I was reading this forbes article and it made me curious about customer habit datamining. Customer habit datamining is of course the process of trying to identify what sort of customer a person is by there buying/reading/viewing habits. Specifically to determine what would be best products/services/information to provide for the customer. Amazon of course does it’s bayesian based book suggestions. They maximize the probability of next item to purchase from what you have purchased and viewed already with what everyone else using amazon has done. Tivo of course does the same thing. Google even does it for it’s adwords by maximizing the advertising market value of a keyword against the page it is on.
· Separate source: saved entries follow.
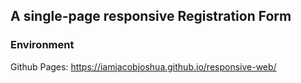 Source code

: ## A single-page responsive Registration Form

### Environment
Github Pages: https://iamjacobjoshua.github.io/responsive-web/
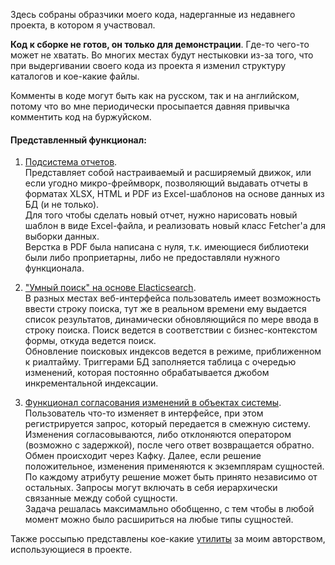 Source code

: Здесь собраны образчики моего кода, надерганные из недавнего проекта, в котором я участвовал.

**Код к сборке не готов, он только для демонстрации**. Где-то чего-то может не хватать. Во многих местах будут нестыковки из-за того, что при выдергивании своего кода из проекта я изменил структуру каталогов и кое-какие файлы.

Комменты в коде могут быть как на русском, так и на английском, потому что во мне периодически просыпается давняя привычка комментить код на буржуйском.

#### Представленный функционал:
1. [Подсистема отчетов](/kotlin/com/groupstp/dsp/reporting).  
Представляет собой настраиваемый и расширяемый движок, или если угодно микро-фреймворк, позволяющий выдавать отчеты в форматах XLSX, HTML и PDF из Excel-шаблонов на основе данных из БД (и не только).  
Для того чтобы сделать новый отчет, нужно нарисовать новый шаблон в виде Excel-файла, и реализовать новый класс Fetcher'а для выборки данных.  
Верстка в PDF была написана с нуля, т.к. имеющиеся библиотеки были либо проприетарны, либо не предоставляли нужного функционала.

2. ["Умный поиск" на основе Elacticsearch](/kotlin/com/groupstp/dsp/smartsearch).  
В разных местах веб-интерфейса  пользователь имеет возможность ввести строку поиска, тут же в реальном времени ему выдается список результатов, динамически обновляющийся по мере ввода в строку поиска. Поиск ведется в соответствии с бизнес-контекстом формы, откуда ведется поиск.  
Обновление поисковых индексов ведется в режиме, приближенном к риалтайму. Триггерами БД заполняется таблица с очередью изменений, которая постоянно обрабатывается джобом инкрементальной индексации.

3. [Функционал согласования изменений в объектах системы](/kotlin/com/groupstp/dsp/changerequest).  
Пользователь что-то  изменяет в интерфейсе, при этом регистрируется запрос, который передается в смежную систему. Изменения согласовываются, либо отклоняются оператором (возможно с задержкой), после чего ответ возвращается обратно. Обмен происходит через Кафку. Далее, если решение положительное, изменения применяются к экземплярам сущностей.  
По каждому атрибуту решение может быть принято независимо от остальных. Запросы могут включать в себя иерархически связанные между собой сущности.  
Задача решалась максимамльно обобщенно, с тем чтобы в любой момент можно было расшириться на любые типы сущностей.

Также россыпью представлены кое-какие [утилиты](/kotlin/com/groupstp/dsp/utils) за моим авторством, использующиеся в проекте.
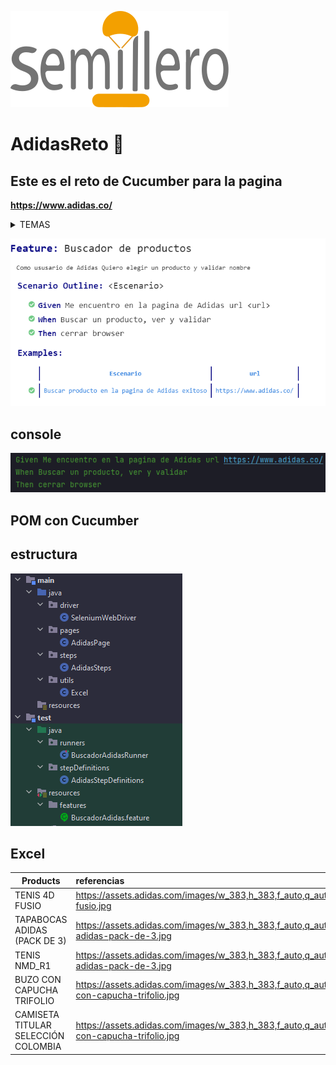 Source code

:

![Logo](imagen_sqa.svg) 



# AdidasReto 🚀


## Este es el reto de Cucumber para la pagina 

   **https://www.adidas.co/**

<details>
<summary markdown="span">TEMAS</summary>
<summary markdown="span">Selenium</summary>
<summary markdown="span">POM</summary>
<summary markdown="span">POM con Cucumber</summary>
</details>


![Logo](CaptureReport.PNG) 

## console
![captureConsole](CaptureConsole.PNG)


## POM con Cucumber
## estructura
![Logo](capture_POM.PNG) 


## Excel 
**Products** | **referencias**
------------- |:-------------
TENIS 4D FUSIO  | https://assets.adidas.com/images/w_383,h_383,f_auto,q_auto:sensitive,fl_lossy/07bfe4df4cff44c1b474ac72011ff1bd_9366/tenis-4d-fusio.jpg
TAPABOCAS ADIDAS (PACK DE 3) | https://assets.adidas.com/images/w_383,h_383,f_auto,q_auto:sensitive,fl_lossy/f24a086fa5954f0fa8abac5300b1b92e_faec/tapabocas-adidas-pack-de-3.jpg
TENIS NMD_R1 | https://assets.adidas.com/images/w_383,h_383,f_auto,q_auto:sensitive,fl_lossy/f24a086fa5954f0fa8abac5300b1b92e_faec/tapabocas-adidas-pack-de-3.jpg
BUZO CON CAPUCHA TRIFOLIO | https://assets.adidas.com/images/w_383,h_383,f_auto,q_auto:sensitive,fl_lossy/9fa25d8d35404784853fa873013bc6eb_9366/buzo-con-capucha-trifolio.jpg
CAMISETA TITULAR SELECCIÓN COLOMBIA | https://assets.adidas.com/images/w_383,h_383,f_auto,q_auto:sensitive,fl_lossy/9fa25d8d35404784853fa873013bc6eb_9366/buzo-con-capucha-trifolio.jpg



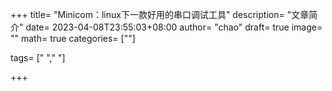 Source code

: +++
title= "Minicom：linux下一款好用的串口调试工具"
description= "文章简介"
date= 2023-04-08T23:55:03+08:00
author= "chao"
draft= true
image= "" 
math= true
categories= [""]

tags=  [" "," "]

+++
The concept of Google doing this type of targeted marketing across all of it’s services seems to terrify people however. Cries of 1984, Big Brother, and the ensuing multitude of corporate dystopian futures ring throughout the air. As well they should. That data is our informational identity in the modern world. A ghost psyche if you will. It falls back on the dangers inheritant in people knowing your true name in cultures that believed in some types of magic, of voodoo dolls, and photographs that steal a persons soul. A modern cause for an ancient superstition. Once aquired by someone it could be bought, sold, traded, used to impersonate, advertise to, convict, and a whole host of other worries and fears, both rational and superstitious.

Yet at the same time many of the potential services available from something else being able to predict your next action are useful. People around the world depend on eachother for many of these predictions. From common interests in books, topics for study, potential friends, and even significant others, people use these predictions from others all of the time. Really it’s a question of trust, of intended use, and how much privacy you personally want.

I’m really rather curious how much information can be datamined if you only have temporary sessions of personal information. Imagine if your time online were split into maybe 1 hour blocks of habits, but was then stripped of identifying marks like ip addresses, logins, passwords, other sites cookies, and the like. I wonder how much would still be possible to extract. How quickly you could classify a person in order to make meaningful suggestions, but still obey their want for privacy. Imagine if every person online using google had a temporary cookie each hour assisting their journey across the web. Imagine if people could set how long google could remember you to scale how identifiable you were against how how much assistance you wanted? It would certainly be an interesting research topic for clustering and classification. Could you identify what type of person a user was in 20 minutes?

Anyhow, it’s late, and my own personal predictions about myself is that I will soon fall asleep at the keyboard, assuming it isn’t apparent I have already done so by the more disorganized sections of this essay.